In the abstract I'm open to some specific traditional medicine thing working for "some" reason, but I understand that that makes me (as they say in the industry) a mark.
No no, my point is that it's unbelievably hard to know things. The reason we do unfathomably expensive clinical trials is because that's what's required to isolate signal from noise in a biological system. The reason they fail so frequently is because we're wrong most of the time we try it.
It is absolutely possible to stumble upon things, as is often the origin of hypotheses that develop into drugs, but 99.999% of these will still end up being false.
It's way more likely you found a thing that convinces you it does something desirable in the body than that you actually found something that does something desirable in the body.
> Nobody whines about the unscientificness of giving yourself a bunch of salt through chicken noodle soup after a hangover.
Sure, but that doesn't come with an entire theory about Chi energy lines, and no one claims this is "medicine" either (other than perhaps jokingly).
That's really the key thing. If you want to get a massage, or aromatherapy, or Reiki or whatever just because you like it, then that's fine. I'm happy for you! Massages even have proven benefits. Some may have benefits that are not yet proven. If you start claiming it will cure your cancer however...
This is also why I don't buy "detox" drinks that some restaurants have, even though some of them seem quite nice. The "detox" is just bollocks. I once even saw "detox" coriander leaves in the store. I like coriander. Maybe it's even good for you (I don't know). But "detox" coriander? Just, ugh...
However, the case of meditation/mindfulness shows that it can take a very long time between a treatment being invented and it being proven to work. It was called pseudoscience until it was statistically proven to work. Unproven is not disproven.
But it takes discernment to know which unproven thing might work and won't hurt though. TCM sounds more dangerous than not because the herbs you can get will be unregulated and possibly contaminated.
Something can simultaneously be a pseudo-science and still work.

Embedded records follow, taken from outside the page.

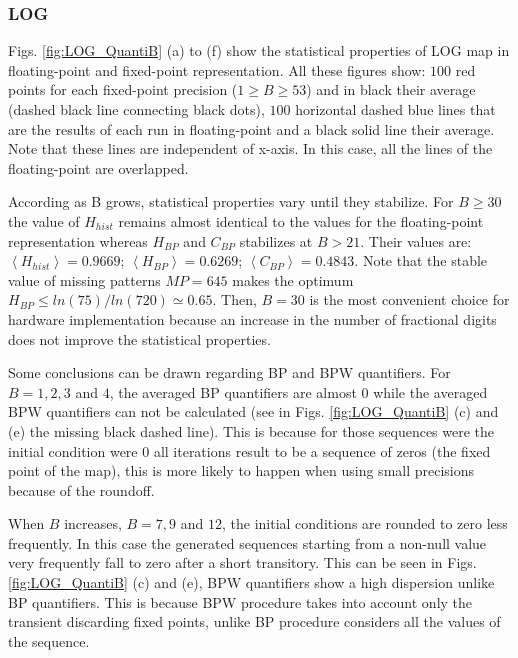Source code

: \subsubsection{LOG} \label{subsubsec:log}

Figs. \ref{fig:LOG_QuantiB} (a) to (f) show the statistical properties of LOG map in floating-point and fixed-point representation.
All these figures show: $100$ red points for each fixed-point precision ($1\geq B \geq 53$) and in black their average (dashed black line connecting black dots), $100$ horizontal dashed blue lines that are the results of each run in floating-point and a black solid line their average.
Note that these lines are independent of x-axis.
In this case, all the lines of the floating-point are overlapped.

According as B grows, statistical properties vary until they stabilize.
For $B\geq 30$ the value of $H_{hist}$ remains almost identical to the values for the floating-point representation whereas $H_{BP}$ and $C_{BP}$ stabilizes at $B>21$.
Their values are: $\left\langle H_{hist}\right\rangle =0.9669$; $\left\langle H_{BP}\right\rangle =0.6269$; $\left\langle C_{BP}\right\rangle=0.4843$.
Note that the stable value of missing patterns $MP=645$ makes the optimum $H_{BP} \leq ln(75)/ln(720) \simeq 0.65$.
Then, $B=30$ is the most convenient choice for hardware implementation because an increase in the number of fractional digits does not improve the statistical properties.

Some conclusions can be drawn regarding BP and BPW quantifiers.
For $B=1, 2, 3$ and $4$, the averaged BP quantifiers are almost $0$ while the averaged BPW quantifiers can not be calculated (see in Figs. \ref{fig:LOG_QuantiB} (c) and (e) the missing black dashed line).
This is because for those sequences were the initial condition were $0$ all iterations result to be a sequence of zeros (the fixed point of the map), this is more likely to happen when using small precisions because of the roundoff.

When $B$ increases, $B=7, 9$ and $12$, the initial conditions are rounded to zero less frequently.
In this case the generated sequences starting from a non-null value very frequently fall to zero after a short transitory.
This can be seen in Figs.\ref{fig:LOG_QuantiB} (c) and (e), BPW quantifiers show a high dispersion unlike BP quantifiers.
This is because BPW procedure takes into account only the transient discarding fixed points, unlike BP procedure considers all the values of the sequence. 

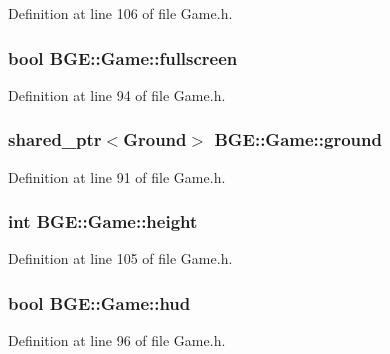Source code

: Definition at line 106 of file Game.\-h.

\hypertarget{class_b_g_e_1_1_game_a6ccd351839e577cef28ffab9b64fb576}{
\subsubsection[{fullscreen}]{\setlength{\rightskip}{0pt plus 5cm}bool B\-G\-E\-::\-Game\-::fullscreen}}\label{class_b_g_e_1_1_game_a6ccd351839e577cef28ffab9b64fb576}


Definition at line 94 of file Game.\-h.

\hypertarget{class_b_g_e_1_1_game_a116334f4ca84d0941072968b941b8c39}{
\subsubsection[{ground}]{\setlength{\rightskip}{0pt plus 5cm}shared\-\_\-ptr$<${\bf Ground}$>$ B\-G\-E\-::\-Game\-::ground}}\label{class_b_g_e_1_1_game_a116334f4ca84d0941072968b941b8c39}


Definition at line 91 of file Game.\-h.

\hypertarget{class_b_g_e_1_1_game_ac012b897d5a88993c5c77cd633338a0e}{
\subsubsection[{height}]{\setlength{\rightskip}{0pt plus 5cm}int B\-G\-E\-::\-Game\-::height}}\label{class_b_g_e_1_1_game_ac012b897d5a88993c5c77cd633338a0e}


Definition at line 105 of file Game.\-h.

\hypertarget{class_b_g_e_1_1_game_aa7754d7d3f8b64ee1de1a540b32e83b1}{
\subsubsection[{hud}]{\setlength{\rightskip}{0pt plus 5cm}bool B\-G\-E\-::\-Game\-::hud}}\label{class_b_g_e_1_1_game_aa7754d7d3f8b64ee1de1a540b32e83b1}


Definition at line 96 of file Game.\-h.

Do some aspects of TCM have benefits? Sure, probably – it's a huge field. But that's more coincidental than anything else, and their mechanisms of action are unrelated to TCM's pseudo-scientific theories. If you go to a forest and start eating random stuff then some will also have some benefit.
I'm not familiar with the history of meditation or mindfulness, but I've seen people claim some pretty ridiculous things about yoga, perhaps the most ludicrous was someone claiming that some positions will prevent certain cancers due to "massaging your organs". Yoga absolutely has benefits but that's just nonsense.
I'm not sure if it was completely original there. It's a relatively common retort now, though I do think that Storm was the first time I recall hearing it.
I think comedy trends have fashions. At the time comedians made jokes about religion, now they make jokes about trans people, or about being "canceled". When you narrow the range of jokes you might increase the joke collision rate.